Just a quick note as I’m POOCHED for today.  I got up before 7 and went for a run and biked back to my parent’s house to clean.  It’s a good sized house, takes about 2 hours to clean, but I get some needed $$$ for it. ;) Always good.

But all the activity has left me a tad drained.  I’m trying very hard to keep myself fueled (not just today, everyday) but am finding a lot of obstacles.  Ok, one obstacle: Ed. Ugly, unwelcome Ed.  I’m very frustrated by this current slip in my progress, and it’s especially hard because I don’t feel like I can share my struggles with anyone.  Even if I was still in treatment, I know that my therapist is on holidays right now.  My roommate, close friends, and family all saw me doing so well the past few months…I don’t want to disappoint them with the choices I’ve been making lately.

I have however reached out a bit…kind of.  There is an AMAZING website created by Shannon Cutts, auther of Beating Ana: How to outsmart your eating disorder and take your life back. She firmly believes that relationships replace eating disorders, and created Mentor Connect.  This is a website that survives off of donations and is an amazing community full of wonderful people who have somehow been touched by eating disorders and/or recovery.
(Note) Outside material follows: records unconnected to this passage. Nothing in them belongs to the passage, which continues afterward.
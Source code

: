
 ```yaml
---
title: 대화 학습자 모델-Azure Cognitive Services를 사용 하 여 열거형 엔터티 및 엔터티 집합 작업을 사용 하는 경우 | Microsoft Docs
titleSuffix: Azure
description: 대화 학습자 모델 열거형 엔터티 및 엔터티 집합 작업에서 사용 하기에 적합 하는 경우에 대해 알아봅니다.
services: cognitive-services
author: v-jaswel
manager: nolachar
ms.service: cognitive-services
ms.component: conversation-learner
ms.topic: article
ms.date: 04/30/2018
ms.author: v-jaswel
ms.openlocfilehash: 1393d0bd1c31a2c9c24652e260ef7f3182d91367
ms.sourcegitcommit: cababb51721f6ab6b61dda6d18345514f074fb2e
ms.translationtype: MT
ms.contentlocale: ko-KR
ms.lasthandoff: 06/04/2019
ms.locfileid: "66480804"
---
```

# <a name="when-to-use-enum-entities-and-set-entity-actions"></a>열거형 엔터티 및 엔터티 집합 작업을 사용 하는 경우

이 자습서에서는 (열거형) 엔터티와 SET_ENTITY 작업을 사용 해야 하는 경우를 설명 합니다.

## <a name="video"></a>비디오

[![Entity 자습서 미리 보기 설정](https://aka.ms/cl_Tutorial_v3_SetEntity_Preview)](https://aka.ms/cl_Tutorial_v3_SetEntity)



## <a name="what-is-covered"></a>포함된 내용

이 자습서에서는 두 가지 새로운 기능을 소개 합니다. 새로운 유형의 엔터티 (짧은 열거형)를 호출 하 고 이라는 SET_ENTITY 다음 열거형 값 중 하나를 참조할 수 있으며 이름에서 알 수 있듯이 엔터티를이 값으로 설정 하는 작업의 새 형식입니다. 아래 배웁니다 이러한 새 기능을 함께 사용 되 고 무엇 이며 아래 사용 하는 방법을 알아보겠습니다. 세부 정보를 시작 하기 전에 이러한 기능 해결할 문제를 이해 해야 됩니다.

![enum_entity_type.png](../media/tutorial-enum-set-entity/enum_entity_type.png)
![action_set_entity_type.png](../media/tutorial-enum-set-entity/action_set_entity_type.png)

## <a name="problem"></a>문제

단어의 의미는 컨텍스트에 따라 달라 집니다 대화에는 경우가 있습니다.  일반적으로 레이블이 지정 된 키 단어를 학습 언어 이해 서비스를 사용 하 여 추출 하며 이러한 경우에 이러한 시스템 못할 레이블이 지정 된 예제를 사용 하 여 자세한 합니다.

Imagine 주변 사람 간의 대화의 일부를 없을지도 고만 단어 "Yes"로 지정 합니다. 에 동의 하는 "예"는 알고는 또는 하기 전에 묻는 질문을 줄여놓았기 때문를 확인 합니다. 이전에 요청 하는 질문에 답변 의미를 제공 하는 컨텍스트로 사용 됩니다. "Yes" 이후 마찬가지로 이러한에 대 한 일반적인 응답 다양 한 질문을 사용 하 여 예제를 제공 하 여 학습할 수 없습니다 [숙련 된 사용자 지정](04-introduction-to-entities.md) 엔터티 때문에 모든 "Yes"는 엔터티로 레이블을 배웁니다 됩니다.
I’m currently reading Shannon’s book and was both intruiged and hopeful for help, so I checked out the website last week.  After a short application process (easy-peasy), I created my profile and began searching for a mentor (you can also join the site as a mentor).  I think I’ve found one…we have only e-mailed (and likely will…me being in Canada and all ;) ) so far but I read her bio and feel like we are a good ‘match’.  I’m excited and releaved to know that someone, somewhere, is out there who knows what I’m going through and can help me through this time.